- Opening Delimiter -
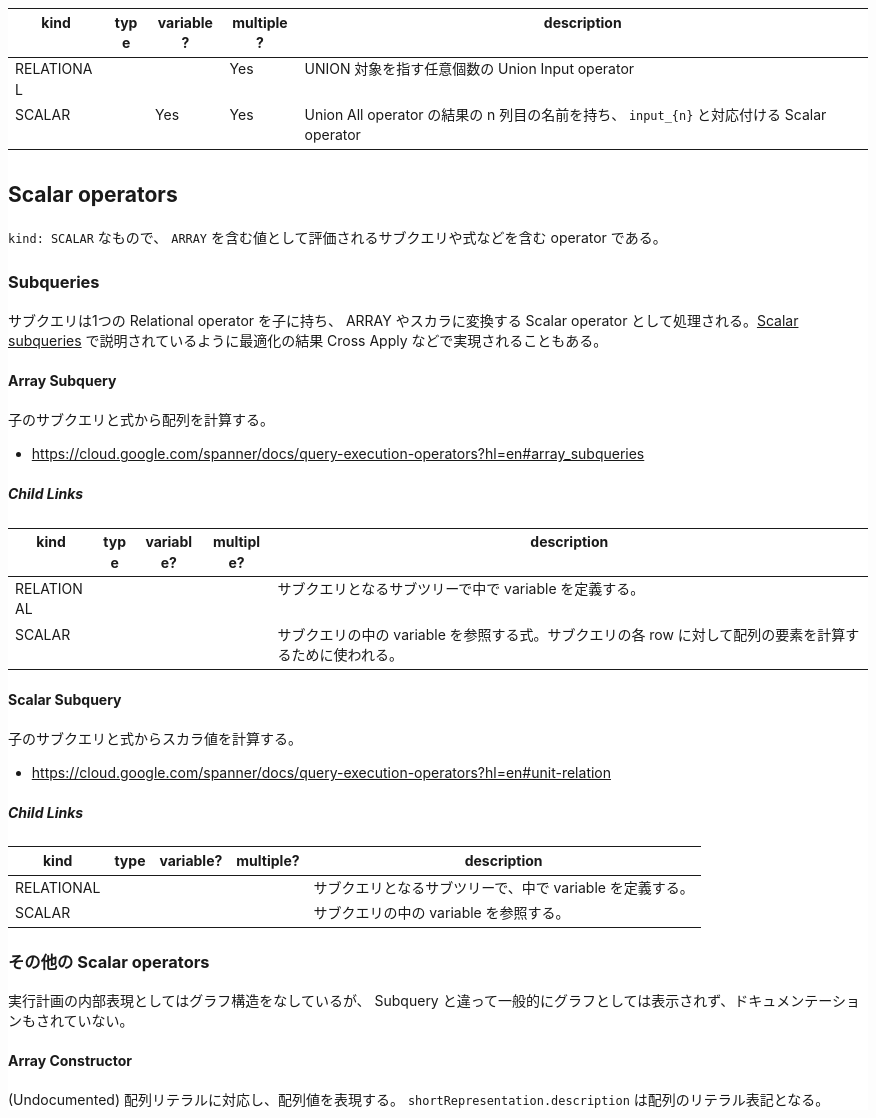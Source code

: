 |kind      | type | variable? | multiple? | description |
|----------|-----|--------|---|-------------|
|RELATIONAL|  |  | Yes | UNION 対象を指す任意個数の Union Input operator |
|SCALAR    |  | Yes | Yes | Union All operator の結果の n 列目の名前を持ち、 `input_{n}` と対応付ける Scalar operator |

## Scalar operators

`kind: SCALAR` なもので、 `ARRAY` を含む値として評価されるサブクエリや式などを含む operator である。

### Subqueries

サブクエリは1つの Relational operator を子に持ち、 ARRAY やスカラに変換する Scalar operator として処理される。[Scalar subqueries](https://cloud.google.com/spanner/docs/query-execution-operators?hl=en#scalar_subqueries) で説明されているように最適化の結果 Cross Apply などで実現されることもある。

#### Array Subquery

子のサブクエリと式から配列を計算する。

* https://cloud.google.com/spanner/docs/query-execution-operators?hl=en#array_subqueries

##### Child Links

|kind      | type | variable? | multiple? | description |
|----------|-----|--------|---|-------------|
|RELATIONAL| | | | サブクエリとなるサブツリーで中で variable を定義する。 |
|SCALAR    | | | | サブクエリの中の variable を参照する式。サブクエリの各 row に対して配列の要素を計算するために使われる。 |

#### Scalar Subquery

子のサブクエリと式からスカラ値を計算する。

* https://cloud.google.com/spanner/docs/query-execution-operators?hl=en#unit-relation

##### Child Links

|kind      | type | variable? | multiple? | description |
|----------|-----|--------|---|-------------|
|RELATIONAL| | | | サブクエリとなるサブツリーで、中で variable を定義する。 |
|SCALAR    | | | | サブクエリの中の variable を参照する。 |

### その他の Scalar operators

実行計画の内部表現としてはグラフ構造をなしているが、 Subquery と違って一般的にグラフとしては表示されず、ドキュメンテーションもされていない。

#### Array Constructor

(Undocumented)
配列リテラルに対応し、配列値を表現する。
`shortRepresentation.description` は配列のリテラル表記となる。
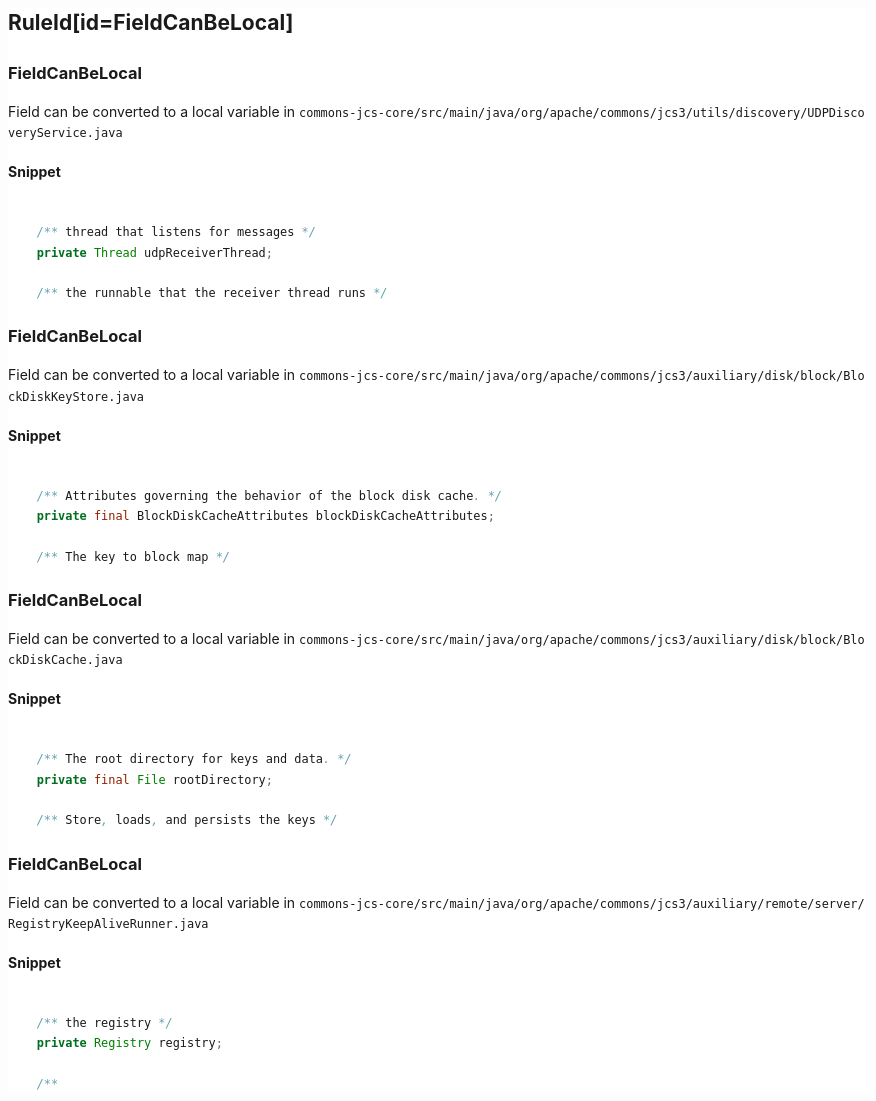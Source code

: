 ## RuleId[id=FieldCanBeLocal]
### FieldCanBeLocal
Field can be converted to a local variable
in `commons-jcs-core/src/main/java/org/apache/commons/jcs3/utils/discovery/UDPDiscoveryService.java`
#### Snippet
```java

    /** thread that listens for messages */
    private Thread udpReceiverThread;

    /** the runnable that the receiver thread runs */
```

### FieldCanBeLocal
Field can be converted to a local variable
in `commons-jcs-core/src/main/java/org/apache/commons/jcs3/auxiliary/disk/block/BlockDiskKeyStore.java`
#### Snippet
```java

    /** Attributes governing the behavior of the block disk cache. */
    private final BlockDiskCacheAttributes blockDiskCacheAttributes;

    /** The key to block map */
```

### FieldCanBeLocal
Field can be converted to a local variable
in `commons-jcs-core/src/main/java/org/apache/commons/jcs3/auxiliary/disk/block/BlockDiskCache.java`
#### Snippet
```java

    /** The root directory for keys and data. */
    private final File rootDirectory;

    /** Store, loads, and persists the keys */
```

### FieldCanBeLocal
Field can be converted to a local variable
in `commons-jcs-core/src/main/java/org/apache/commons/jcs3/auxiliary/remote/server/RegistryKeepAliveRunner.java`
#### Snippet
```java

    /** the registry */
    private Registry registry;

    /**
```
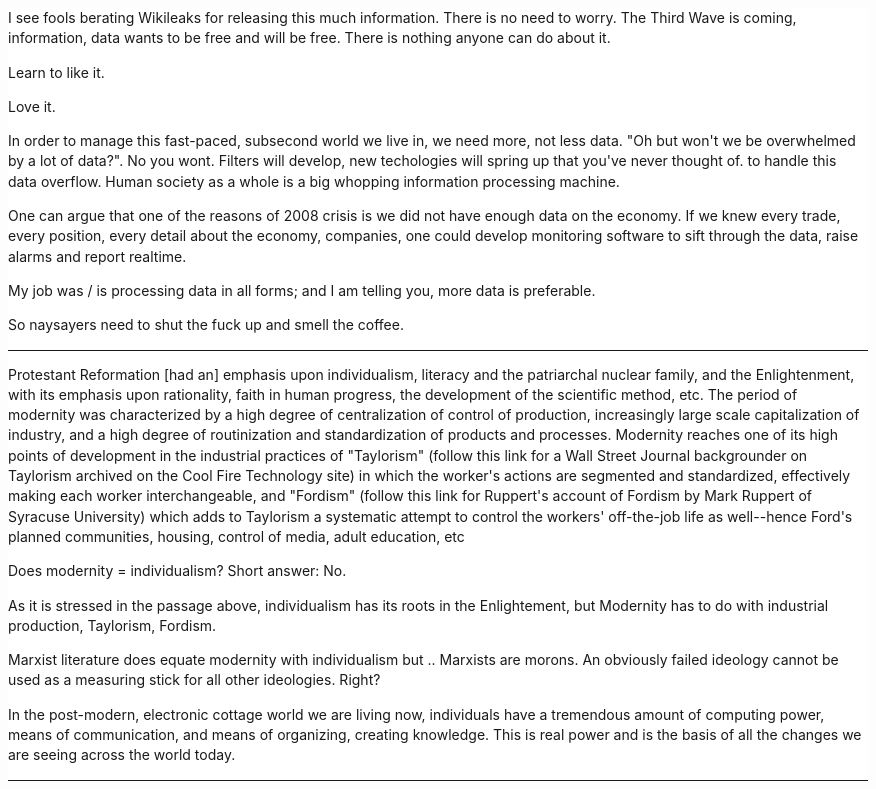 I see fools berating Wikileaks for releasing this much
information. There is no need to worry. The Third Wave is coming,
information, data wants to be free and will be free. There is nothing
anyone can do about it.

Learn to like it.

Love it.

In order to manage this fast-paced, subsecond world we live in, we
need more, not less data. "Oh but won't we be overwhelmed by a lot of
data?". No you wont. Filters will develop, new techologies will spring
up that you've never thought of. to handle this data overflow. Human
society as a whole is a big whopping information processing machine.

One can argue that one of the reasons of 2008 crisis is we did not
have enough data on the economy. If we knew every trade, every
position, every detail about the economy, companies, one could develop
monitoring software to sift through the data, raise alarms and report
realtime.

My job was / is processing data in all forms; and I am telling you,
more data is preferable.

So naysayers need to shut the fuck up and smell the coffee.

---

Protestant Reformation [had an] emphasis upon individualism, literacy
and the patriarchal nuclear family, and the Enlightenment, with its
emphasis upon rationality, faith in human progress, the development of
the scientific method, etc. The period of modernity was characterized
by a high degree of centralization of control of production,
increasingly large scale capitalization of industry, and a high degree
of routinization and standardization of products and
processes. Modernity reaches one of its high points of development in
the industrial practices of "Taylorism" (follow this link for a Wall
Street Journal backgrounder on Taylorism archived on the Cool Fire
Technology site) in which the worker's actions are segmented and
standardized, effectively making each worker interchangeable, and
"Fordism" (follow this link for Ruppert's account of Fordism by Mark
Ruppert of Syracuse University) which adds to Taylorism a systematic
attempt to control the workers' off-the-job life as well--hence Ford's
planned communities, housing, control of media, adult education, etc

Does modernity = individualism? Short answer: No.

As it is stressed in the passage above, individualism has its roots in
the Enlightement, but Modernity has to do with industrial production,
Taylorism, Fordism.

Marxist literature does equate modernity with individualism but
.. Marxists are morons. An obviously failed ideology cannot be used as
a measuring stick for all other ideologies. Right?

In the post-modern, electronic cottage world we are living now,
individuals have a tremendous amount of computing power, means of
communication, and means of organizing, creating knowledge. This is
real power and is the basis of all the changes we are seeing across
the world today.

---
- Closing Delimiter -
* **EXERCISE DETAILS**: From the lines above, copy those that contain the word "final".

* **COMPLETED TASK**:
    private final BlockDiskCacheAttributes blockDiskCacheAttributes;
    private final File rootDirectory;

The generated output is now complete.